The differences are so minor they almost go unnoticed. A switch of players a change in tempo a subtle variance in style on attack or defense.
But make no mistake: This year's Lakewood girls soccer team is unlike any other before it.
"We're more (unified), we work the whole field and we rely more than ever on communication and team play," said Lakewood coach Bill Carter, whose squad will make its first Class 3A state tournament appearance today at 6 p.m. against top-ranked Fort Lauderdale-St. Thomas Aquinas. "We did set some of the same goals that the teams before this one had, but in (execution) we have become very different."
Lakewood (20-3-2) began this season much the way it had two of the previous three: with talent to burn, district and region titles in the bag and designs on the 3A state crown. Last season and in 1989, the Spartans faded in the sectional round. This time, boosted by a newfound unity, they have powered to state.
Surprisingly, the team's sturdiness has come from the group of players who in preseason looked to be the shakiest: a confident and aggressive band of converted midfielders, all of whom have mastered the skills the position demands.

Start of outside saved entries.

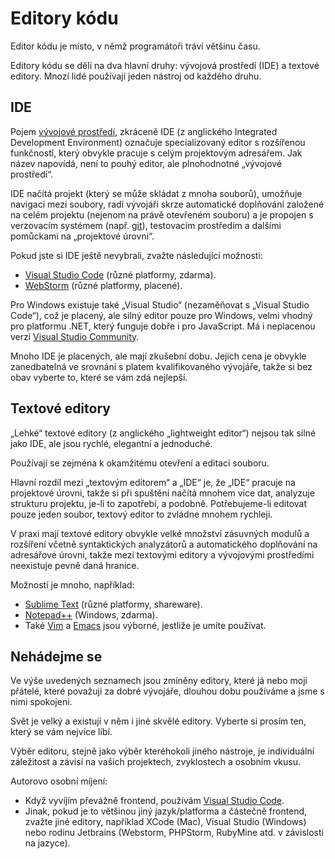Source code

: # Editory kódu

Editor kódu je místo, v němž programátoři tráví většinu času.

Editory kódu se dělí na dva hlavní druhy: vývojová prostředí (IDE) a textové editory. Mnozí lidé používají jeden nástroj od každého druhu.

## IDE

Pojem [vývojové prostředí](https://cs.wikipedia.org/wiki/Vývojové_prostředí), zkráceně IDE (z anglického Integrated Development Environment) označuje  specializovaný editor s rozšířenou funkčností, který obvykle pracuje s celým projektovým adresářem. Jak název napovídá, není to pouhý editor, ale plnohodnotné „vývojové prostředí“.

IDE načítá projekt (který se může skládat z mnoha souborů), umožňuje navigaci mezi soubory, radí vývojáři skrze automatické doplňování založené na celém projektu (nejenom na právě otevřeném souboru) a je propojen s verzovacím systémem (např. [git](https://git-scm.com/)), testovacím prostředím a dalšími pomůckami na „projektové úrovni“.

Pokud jste si IDE ještě nevybrali, zvažte následující možnosti:

- [Visual Studio Code](https://code.visualstudio.com/) (různé platformy, zdarma).
- [WebStorm](https://www.jetbrains.com/webstorm/) (různé platformy, placené).

Pro Windows existuje také „Visual Studio“ (nezaměňovat s „Visual Studio Code“), což je placený, ale silný editor pouze pro Windows, velmi vhodný pro platformu .NET, který funguje dobře i pro JavaScript. Má i neplacenou verzi [Visual Studio Community](https://www.visualstudio.com/vs/community/).

Mnoho IDE je placených, ale mají zkušební dobu. Jejich cena je obvykle zanedbatelná ve srovnání s platem kvalifikovaného vývojáře, takže si bez obav vyberte to, které se vám zdá nejlepší.

## Textové editory

„Lehké“ textové editory (z anglického „lightweight editor“) nejsou tak silné jako IDE, ale jsou rychlé, elegantní a jednoduché.

Používají se zejména k okamžitému otevření a editaci souboru.

Hlavní rozdíl mezi „textovým editorem“ a „IDE“ je, že „IDE“ pracuje na projektové úrovni, takže si při spuštění načítá mnohem více dat, analyzuje strukturu projektu, je-li to zapotřebí, a podobně. Potřebujeme-li editovat pouze jeden soubor, textový editor to zvládne mnohem rychleji.

V praxi mají textové editory obvykle velké množství zásuvných modulů a rozšíření včetně syntaktických analyzátorů a automatického doplňování na adresářové úrovni, takže mezi textovými editory a vývojovými prostředími neexistuje pevně daná hranice.

Možností je mnoho, například:

- [Sublime Text](http://www.sublimetext.com) (různé platformy, shareware).
- [Notepad++](https://notepad-plus-plus.org/) (Windows, zdarma).
- Také [Vim](http://www.vim.org/) a [Emacs](https://www.gnu.org/software/emacs/) jsou výborné, jestliže je umíte používat.

## Nehádejme se

Ve výše uvedených seznamech jsou zmíněny editory, které já nebo moji přátelé, které považuji za dobré vývojáře, dlouhou dobu používáme a jsme s nimi spokojeni.

Svět je velký a existují v něm i jiné skvělé editory. Vyberte si prosím ten, který se vám nejvíce líbí.

Výběr editoru, stejně jako výběr kteréhokoli jiného nástroje, je individuální záležitost a závisí na vašich projektech, zvyklostech a osobním vkusu.

Autorovo osobní míjení:

- Když vyvíjím převážně frontend, používám [Visual Studio Code](https://code.visualstudio.com/).
- Jinak, pokud je to většinou jiný jazyk/platforma a částečně frontend, zvažte jiné editory, například XCode (Mac), Visual Studio (Windows) nebo rodinu Jetbrains (Webstorm, PHPStorm, RubyMine atd. v závislosti na jazyce).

Former forwards Emily Clark and Kristin Dobbs and ex-goalkeeper Diana Alvarez possess the toughness to knock opponents off 50-50 balls, the determination to convert stray passes into possessions, and the dribbling skills to merge effectively into the offense.
And because the set-up is so smooth, the Spartans are producing more efficiently than ever. Lakewood's offense, in past post-seasons a star-and-subordinate-cast show, this year offers fun to everyone.
Leading scorer Julie Schramek (21 goals) has the team's deadliest shot from any range, but, often as not, she will lay off a pass to someone in position to score. Fellow forwards Jennifer Vieira and Holly Sulte, who, like Schramek, can be either methodical or explosive, have combined for 31 goals.
If any facet of Lakewood's game has remained the same it is a defense that, for the second consecutive season, is Pinellas County's best.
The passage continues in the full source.